● **WORK TO BE COMPLETED**: Please print out every entry below, verbatim.

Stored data
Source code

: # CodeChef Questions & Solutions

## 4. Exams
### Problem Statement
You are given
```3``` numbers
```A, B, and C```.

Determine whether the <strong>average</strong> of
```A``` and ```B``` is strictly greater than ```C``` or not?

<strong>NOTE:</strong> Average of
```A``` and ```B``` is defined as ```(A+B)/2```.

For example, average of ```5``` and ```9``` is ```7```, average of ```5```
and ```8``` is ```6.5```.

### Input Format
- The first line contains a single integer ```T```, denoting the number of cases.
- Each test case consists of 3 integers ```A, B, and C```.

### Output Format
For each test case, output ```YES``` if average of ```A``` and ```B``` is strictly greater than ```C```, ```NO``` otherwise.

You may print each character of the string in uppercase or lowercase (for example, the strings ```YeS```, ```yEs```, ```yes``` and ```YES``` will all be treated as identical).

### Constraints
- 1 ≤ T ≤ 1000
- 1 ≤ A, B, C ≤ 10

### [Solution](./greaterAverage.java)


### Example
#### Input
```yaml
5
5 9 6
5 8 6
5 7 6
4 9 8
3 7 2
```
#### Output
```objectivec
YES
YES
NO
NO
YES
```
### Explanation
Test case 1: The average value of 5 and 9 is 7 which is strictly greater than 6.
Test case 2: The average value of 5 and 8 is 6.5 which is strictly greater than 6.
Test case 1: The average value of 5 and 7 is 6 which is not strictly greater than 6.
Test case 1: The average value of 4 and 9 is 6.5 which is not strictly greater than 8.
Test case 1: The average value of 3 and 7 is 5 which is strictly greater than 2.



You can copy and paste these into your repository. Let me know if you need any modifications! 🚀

● **RESULT FOR THIS TASK**:
Source code

: # CodeChef Questions & Solutions

## 4. Exams
### Problem Statement
You are given
```3``` numbers
```A, B, and C```.

Determine whether the <strong>average</strong> of
```A``` and ```B``` is strictly greater than ```C``` or not?

<strong>NOTE:</strong> Average of
```A``` and ```B``` is defined as ```(A+B)/2```.

For example, average of ```5``` and ```9``` is ```7```, average of ```5```
and ```8``` is ```6.5```.

### Input Format
- The first line contains a single integer ```T```, denoting the number of cases.
- Each test case consists of 3 integers ```A, B, and C```.

### Output Format
For each test case, output ```YES``` if average of ```A``` and ```B``` is strictly greater than ```C```, ```NO``` otherwise.

You may print each character of the string in uppercase or lowercase (for example, the strings ```YeS```, ```yEs```, ```yes``` and ```YES``` will all be treated as identical).

### Constraints
- 1 ≤ T ≤ 1000
- 1 ≤ A, B, C ≤ 10

### [Solution](./greaterAverage.java)


### Example
#### Input
```yaml
5
5 9 6
5 8 6
5 7 6
4 9 8
3 7 2
```
#### Output
```objectivec
YES
YES
NO
NO
YES
```
### Explanation
Test case 1: The average value of 5 and 9 is 7 which is strictly greater than 6.
Test case 2: The average value of 5 and 8 is 6.5 which is strictly greater than 6.
Test case 1: The average value of 5 and 7 is 6 which is not strictly greater than 6.
Test case 1: The average value of 4 and 9 is 6.5 which is not strictly greater than 8.
Test case 1: The average value of 3 and 7 is 5 which is strictly greater than 2.



You can copy and paste these into your repository. Let me know if you need any modifications! 🚀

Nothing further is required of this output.